_Description of the task_: Each line that contains the word "Security" is to be copied from the records below.

BEGIN

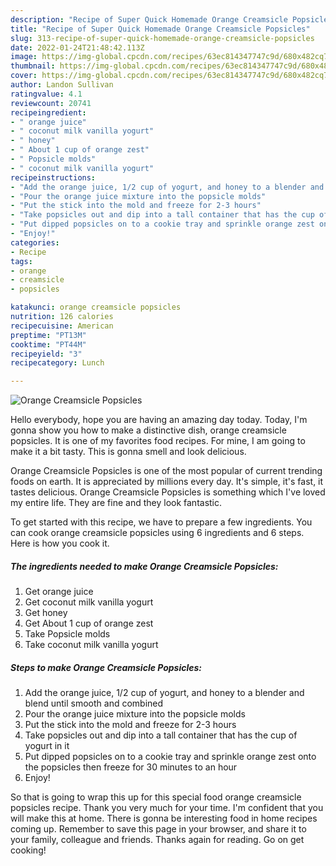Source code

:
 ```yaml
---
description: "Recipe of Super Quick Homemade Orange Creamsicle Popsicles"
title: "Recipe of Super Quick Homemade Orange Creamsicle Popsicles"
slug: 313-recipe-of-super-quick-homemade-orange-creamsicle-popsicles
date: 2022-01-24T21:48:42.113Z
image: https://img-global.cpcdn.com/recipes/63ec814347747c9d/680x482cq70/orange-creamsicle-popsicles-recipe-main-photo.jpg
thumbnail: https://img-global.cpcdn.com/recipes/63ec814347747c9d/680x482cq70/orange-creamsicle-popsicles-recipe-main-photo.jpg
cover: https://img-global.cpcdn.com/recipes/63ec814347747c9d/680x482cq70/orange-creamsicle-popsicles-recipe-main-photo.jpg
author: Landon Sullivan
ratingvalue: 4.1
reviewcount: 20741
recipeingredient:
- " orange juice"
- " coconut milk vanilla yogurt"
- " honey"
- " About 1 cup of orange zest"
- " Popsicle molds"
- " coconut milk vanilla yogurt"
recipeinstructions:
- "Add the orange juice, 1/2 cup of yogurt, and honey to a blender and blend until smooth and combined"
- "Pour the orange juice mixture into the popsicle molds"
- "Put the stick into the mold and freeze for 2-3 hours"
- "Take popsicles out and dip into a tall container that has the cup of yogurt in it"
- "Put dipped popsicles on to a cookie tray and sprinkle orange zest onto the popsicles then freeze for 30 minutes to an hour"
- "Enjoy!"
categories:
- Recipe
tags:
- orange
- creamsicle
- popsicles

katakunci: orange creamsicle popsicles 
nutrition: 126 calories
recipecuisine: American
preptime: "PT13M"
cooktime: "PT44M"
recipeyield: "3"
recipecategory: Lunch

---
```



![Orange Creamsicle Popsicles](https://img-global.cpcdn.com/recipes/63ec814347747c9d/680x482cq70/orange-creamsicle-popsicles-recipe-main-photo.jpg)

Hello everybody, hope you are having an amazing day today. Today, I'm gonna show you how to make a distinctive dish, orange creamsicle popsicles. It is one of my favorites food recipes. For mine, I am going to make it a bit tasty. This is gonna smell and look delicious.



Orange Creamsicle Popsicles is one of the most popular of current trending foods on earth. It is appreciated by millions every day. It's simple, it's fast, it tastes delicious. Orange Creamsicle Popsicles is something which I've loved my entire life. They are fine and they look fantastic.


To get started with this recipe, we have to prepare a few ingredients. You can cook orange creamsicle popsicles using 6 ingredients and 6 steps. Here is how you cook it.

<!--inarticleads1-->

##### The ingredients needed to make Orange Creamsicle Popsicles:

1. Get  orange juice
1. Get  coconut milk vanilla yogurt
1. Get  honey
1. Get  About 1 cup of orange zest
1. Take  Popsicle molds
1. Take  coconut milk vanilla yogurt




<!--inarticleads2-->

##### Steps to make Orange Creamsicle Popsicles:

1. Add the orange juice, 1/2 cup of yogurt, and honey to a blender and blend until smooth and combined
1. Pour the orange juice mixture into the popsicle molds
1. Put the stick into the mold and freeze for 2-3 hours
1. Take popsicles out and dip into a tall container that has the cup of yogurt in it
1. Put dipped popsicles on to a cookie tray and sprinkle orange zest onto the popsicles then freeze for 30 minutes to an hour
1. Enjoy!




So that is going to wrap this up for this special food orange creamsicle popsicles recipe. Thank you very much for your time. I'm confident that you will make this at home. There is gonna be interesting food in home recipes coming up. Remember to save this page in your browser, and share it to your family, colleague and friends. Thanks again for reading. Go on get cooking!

END
BEGIN

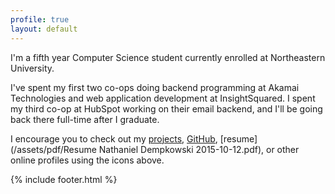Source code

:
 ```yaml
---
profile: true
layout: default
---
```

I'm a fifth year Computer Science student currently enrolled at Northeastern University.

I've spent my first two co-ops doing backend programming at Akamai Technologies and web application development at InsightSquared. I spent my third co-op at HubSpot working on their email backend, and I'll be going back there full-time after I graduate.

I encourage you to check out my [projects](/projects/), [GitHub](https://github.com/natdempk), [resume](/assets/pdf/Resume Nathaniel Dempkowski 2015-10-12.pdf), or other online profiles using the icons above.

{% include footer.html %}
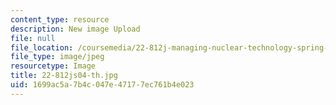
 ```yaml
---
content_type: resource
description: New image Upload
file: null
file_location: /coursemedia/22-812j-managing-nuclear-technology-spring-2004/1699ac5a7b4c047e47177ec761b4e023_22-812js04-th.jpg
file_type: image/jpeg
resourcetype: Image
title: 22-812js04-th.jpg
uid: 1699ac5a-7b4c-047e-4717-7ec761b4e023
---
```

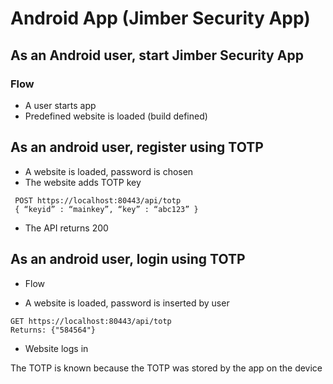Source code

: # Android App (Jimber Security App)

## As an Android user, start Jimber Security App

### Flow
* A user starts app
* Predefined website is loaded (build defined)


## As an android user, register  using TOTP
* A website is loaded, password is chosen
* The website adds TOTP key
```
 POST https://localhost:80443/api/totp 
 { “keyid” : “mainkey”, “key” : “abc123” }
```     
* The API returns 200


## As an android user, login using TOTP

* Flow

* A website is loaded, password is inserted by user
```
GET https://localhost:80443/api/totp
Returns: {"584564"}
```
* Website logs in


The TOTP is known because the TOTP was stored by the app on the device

END

_Written solution_:
: # Android App (Jimber Security App)
## As an Android user, start Jimber Security App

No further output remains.